A suave Jason Pennycooke doing a sultry “Live Alone and Like It,” a little-known Sondheim ballad from the film Dick Tracy;

 

Beth Leavel pulling out the stops – and stopping the show – with a torrid “Ladies Who Lunch;”

 

Lee, Pennycooke, and Kyle Selig in a raucous “Everybody Ought to Have a Maid;”

 

Peters, Leavel, and Riding’s side-spitting antics in “You Gotta Get a Gimmick;”

 

Bonnie Langford’s resolute “I’m Still Here,” as memorable as any version you’ve heard or are likely to hear.

 

Beth Leavel, Bernadette Peters, Joanna Riding as three over-the-hill strippers in "You Gotta Get a Gimmick" (Photo: Matthew Murphy)


Bernadette Peters and Lea Salonga are the rich icing on this delicious cake.

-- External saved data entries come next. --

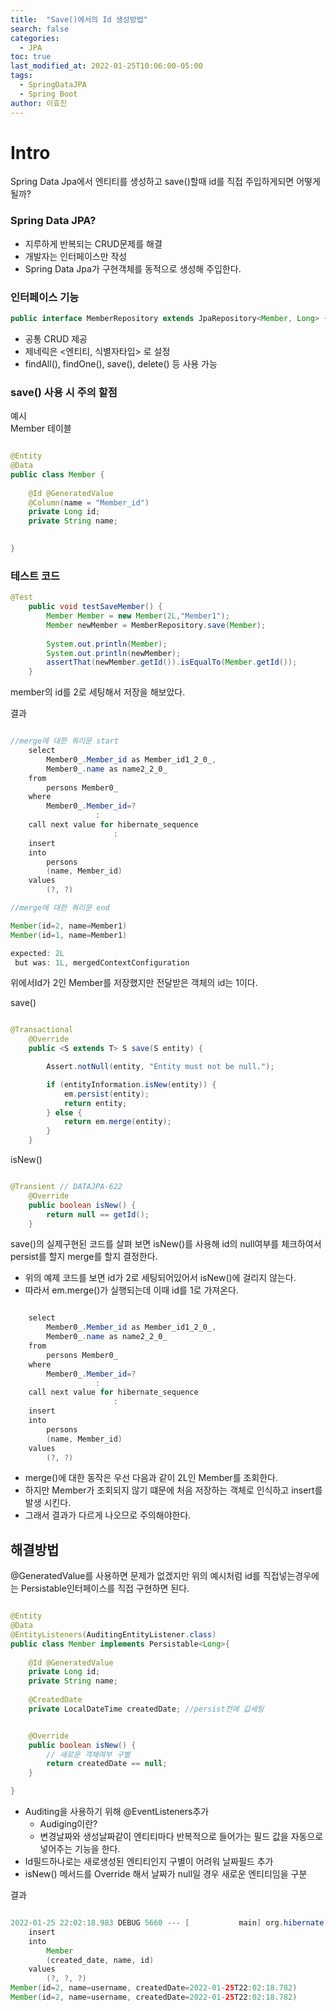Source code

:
 ```yaml
---
title:  "Save()에서의 Id 생성방법"
search: false
categories: 
  - JPA
toc: true  
last_modified_at: 2022-01-25T10:06:00-05:00
tags:
  - SpringDataJPA
  - Spring Boot
author: 이효진
---
```


# Intro 
Spring Data Jpa에서 엔티티를 생성하고 save()할때 id를 직접 주입하게되면 어떻게 될까?

### Spring Data JPA?
* 지루하게 반복되는 CRUD문제를 해결
* 개발자는 인터페이스만 작성
* Spring Data Jpa가 구현객체를 동적으로 생성해 주입한다.

### 인터페이스 기능


```java
public interface MemberRepository extends JpaRepository<Member, Long> {
```
* 공통 CRUD 제공
* 제네릭은 <엔티티, 식별자타입> 로 설정
* findAll(), findOne(), save(), delete() 등 사용 가능


### save() 사용 시 주의 할점

예시
<br>
Member 테이블

```java

@Entity
@Data
public class Member {
	
	@Id @GeneratedValue
	@Column(name = "Member_id")
	private Long id;
	private String name;
    

}
```
### 테스트 코드 

```java
@Test
	public void testSaveMember() {
		Member Member = new Member(2L,"Member1");
		Member newMember = MemberRepository.save(Member);
        
		System.out.println(Member);
		System.out.println(newMember);
		assertThat(newMember.getId()).isEqualTo(Member.getId());
	}
```
member의 id를 2로 세팅해서 저장을 해보았다.

결과

```java

//merge에 대한 쿼리문 start
    select
        Member0_.Member_id as Member_id1_2_0_,
        Member0_.name as name2_2_0_ 
    from
        persons Member0_ 
    where
        Member0_.Member_id=?
                   : 
    call next value for hibernate_sequence
                       : 
    insert 
    into
        persons
        (name, Member_id) 
    values
        (?, ?)

//merge에 대한 쿼리문 end

Member(id=2, name=Member1)
Member(id=1, name=Member1)

expected: 2L
 but was: 1L, mergedContextConfiguration
```
위에서Id가 2인 Member를 저장했지만 전달받은 객체의 id는 1이다.

save() 
```java

@Transactional
	@Override
	public <S extends T> S save(S entity) {

		Assert.notNull(entity, "Entity must not be null.");

		if (entityInformation.isNew(entity)) {
			em.persist(entity);
			return entity;
		} else {
			return em.merge(entity);
		}
	}

```
isNew() 

```java

@Transient // DATAJPA-622
	@Override
	public boolean isNew() {
		return null == getId();
	}

```

save()의 실제구현된 코드를 살펴 보면 isNew()를 사용해 id의 null여부를 체크하여서 persist를 할지 merge를 할지 결정한다.

* 위의 예제 코드를 보면 id가 2로 세팅되어있어서 isNew()에 걸리지 않는다.
* 따라서 em.merge()가 실행되는데 이때 id를 1로 가져온다.

```java

    select
        Member0_.Member_id as Member_id1_2_0_,
        Member0_.name as name2_2_0_ 
    from
        persons Member0_ 
    where
        Member0_.Member_id=?
                   : 
    call next value for hibernate_sequence
                       : 
    insert 
    into
        persons
        (name, Member_id) 
    values
        (?, ?)


```
* merge()에 대한 동작은 우선 다음과 같이 2L인 Member를 조회한다.
* 하지만 Member가 조회되지 않기 떄문에 처음 저장하는 객체로 인식하고 insert를 발생 시킨다.
* 그래서 결과가 다르게 나오므로 주의해야한다.

## 해결방법

@GeneratedValue를 사용하면 문제가 없겠지만 위의 예시처럼 id를 직접넣는경우에는 Persistable인터페이스를 직접 구현하면 된다.

```java

@Entity
@Data
@EntityListeners(AuditingEntityListener.class)
public class Member implements Persistable<Long>{ 
	
	@Id @GeneratedValue
	private Long id;
	private String name;
	
	@CreatedDate
	private LocalDateTime createdDate; //persist전에 값세팅


	@Override
	public boolean isNew() {
		// 새로운 객체여부 구별
		return createdDate == null;
	}

}

```
* Auditing을 사용하기 위해 @EventListeners추가
    * Audiging이란?
    * 변경날짜와 생성날짜같이 엔티티마다 반복적으로 들어가는 필드 값을 자동으로 넣어주는 기능을 한다.
* Id필드하나로는 새로생성된 엔티티인지 구별이 어려워 날짜필드 추가
* isNew() 메서드를 Override 해서 날짜가 null일 경우 새로운 엔티티임을 구분

결과

```java

2022-01-25 22:02:18.983 DEBUG 5660 --- [           main] org.hibernate.SQL                        : 
    insert 
    into
        Member
        (created_date, name, id) 
    values
        (?, ?, ?)
Member(id=2, name=username, createdDate=2022-01-25T22:02:18.782)
Member(id=2, name=username, createdDate=2022-01-25T22:02:18.782) 

```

Though not a kid anymore, Peters can still muster her adorable vocal quaver and gamine charm to give us a terrific “Broadway Baby.” She turns soulful in “Losing My Mind,” and delivers a deeply knowing version of the Sondheim anthem “Send in the Clowns.” All wonderful.

 

Salonga is every bit her match. She’s in full Mrs. Lovett mode on “The Worst Pies in London” and “A Little Priest,” alongside Jeremy Secomb’s commanding Sweeney Todd. We can only hope that Salonga, who played the part in a Manila production a few years ago, will reprise the role here soon. She’s that terrific.

 

She’s equally astonishing as a fierce Momma Rose in “Everything’s Coming Up Roses” from Gypsy. I saw Ethel Merman in the original production and have waited some 60 years to hear another Momma Rose sing it as magnificently. Salonga does.

 


Technical credits are all outstanding, in particular Matt Kinley’s simple yet very attractive set and Warren Letton’s opulent, three-dimensional lighting.

 

Jonathan Tunick’s original Broadway orchestrations still shine under the virtuosity of conductor AnnBritt duChateau and a crackerjack 16-piece onstage orchestra.

 

Run, do not walk, to get your tickets for this marvelous show. It’s a must-see!